Após dois dias parados, o TRT determinou que retornássemos imediatamente ao trabalho ou o Sindicato dos Vigilantes seria forçado a pagar multa diária no valor R$ 100 mil reais e nós obedecemos.

Decidimos obedecer a decisão pois imaginávamos que o Tribunal iria agir com rapidez para resolver a situação. Lembro a todos que participamos de cinco reuniões de conciliação no Ministério Público do Trabalho. Sem o acordo entre as partes, foi impetrado o dissídio coletivo e, naquele momento, tínhamos o entendimento de que seriam julgadas apenas duas cláusulas do acordo coletivo: a questão da implantação do vigilante horista e a do plano de saúde.

No entanto, ao se apresentarem no tribunal, os empresários apresentaram 15 cláusulas e, deste então, estão se utilizando de todo tipo de medidas protelatórias para dificultarem o julgamento por parte da corte.

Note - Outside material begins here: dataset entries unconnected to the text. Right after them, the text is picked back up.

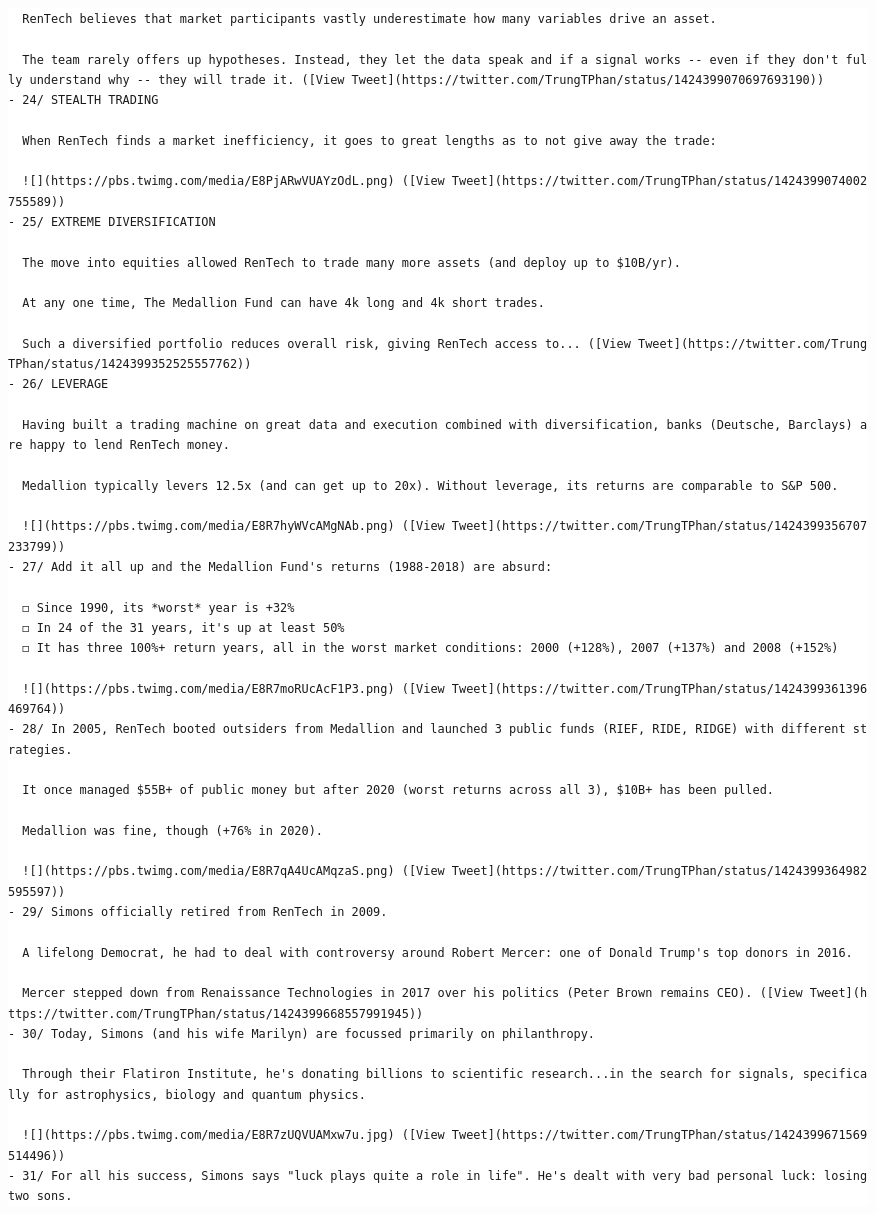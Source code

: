 	  RenTech believes that market participants vastly underestimate how many variables drive an asset. 
	  
	  The team rarely offers up hypotheses. Instead, they let the data speak and if a signal works -- even if they don't fully understand why -- they will trade it. ([View Tweet](https://twitter.com/TrungTPhan/status/1424399070697693190))
	- 24/ STEALTH TRADING 
	  
	  When RenTech finds a market inefficiency, it goes to great lengths as to not give away the trade: 
	  
	  ![](https://pbs.twimg.com/media/E8PjARwVUAYzOdL.png) ([View Tweet](https://twitter.com/TrungTPhan/status/1424399074002755589))
	- 25/ EXTREME DIVERSIFICATION
	  
	  The move into equities allowed RenTech to trade many more assets (and deploy up to $10B/yr).
	  
	  At any one time, The Medallion Fund can have 4k long and 4k short trades. 
	  
	  Such a diversified portfolio reduces overall risk, giving RenTech access to... ([View Tweet](https://twitter.com/TrungTPhan/status/1424399352525557762))
	- 26/ LEVERAGE
	  
	  Having built a trading machine on great data and execution combined with diversification, banks (Deutsche, Barclays) are happy to lend RenTech money.
	  
	  Medallion typically levers 12.5x (and can get up to 20x). Without leverage, its returns are comparable to S&P 500. 
	  
	  ![](https://pbs.twimg.com/media/E8R7hyWVcAMgNAb.png) ([View Tweet](https://twitter.com/TrungTPhan/status/1424399356707233799))
	- 27/ Add it all up and the Medallion Fund's returns (1988-2018) are absurd: 
	  
	  ◻️ Since 1990, its *worst* year is +32%
	  ◻️ In 24 of the 31 years, it's up at least 50%
	  ◻️ It has three 100%+ return years, all in the worst market conditions: 2000 (+128%), 2007 (+137%) and 2008 (+152%) 
	  
	  ![](https://pbs.twimg.com/media/E8R7moRUcAcF1P3.png) ([View Tweet](https://twitter.com/TrungTPhan/status/1424399361396469764))
	- 28/ In 2005, RenTech booted outsiders from Medallion and launched 3 public funds (RIEF, RIDE, RIDGE) with different strategies.
	  
	  It once managed $55B+ of public money but after 2020 (worst returns across all 3), $10B+ has been pulled.
	  
	  Medallion was fine, though (+76% in 2020). 
	  
	  ![](https://pbs.twimg.com/media/E8R7qA4UcAMqzaS.png) ([View Tweet](https://twitter.com/TrungTPhan/status/1424399364982595597))
	- 29/ Simons officially retired from RenTech in 2009. 
	  
	  A lifelong Democrat, he had to deal with controversy around Robert Mercer: one of Donald Trump's top donors in 2016. 
	  
	  Mercer stepped down from Renaissance Technologies in 2017 over his politics (Peter Brown remains CEO). ([View Tweet](https://twitter.com/TrungTPhan/status/1424399668557991945))
	- 30/ Today, Simons (and his wife Marilyn) are focussed primarily on philanthropy. 
	  
	  Through their Flatiron Institute, he's donating billions to scientific research...in the search for signals, specifically for astrophysics, biology and quantum physics. 
	  
	  ![](https://pbs.twimg.com/media/E8R7zUQVUAMxw7u.jpg) ([View Tweet](https://twitter.com/TrungTPhan/status/1424399671569514496))
	- 31/ For all his success, Simons says "luck plays quite a role in life". He's dealt with very bad personal luck: losing two sons.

Após tantas manobras rasteiras por parte do sindicato patronal, a verdade é que os trabalhadores em vigilância privada do DF estão desesperados, pois recebem uma remuneração modesta e, dentre tantas outras necessidades, necessitam de um plano de saúde e de garantias mínimas para poderem trabalhar que, agora, com essa reforma trabalhista a situação tende a piorar.

Finalizo esta carta fazendo um apelo de coração: julguem o dissídio coletivo dos vigilantes com brevidade. É preciso fazer justiça. Necessitamos da decisão, pois, nós obedecemos às regras, os patrões, não obedecem.

É preciso que os senhores desembargadores façam justiça social e determinem o fim dessa situação desesperadora que os vigilantes do DF estão vivendo.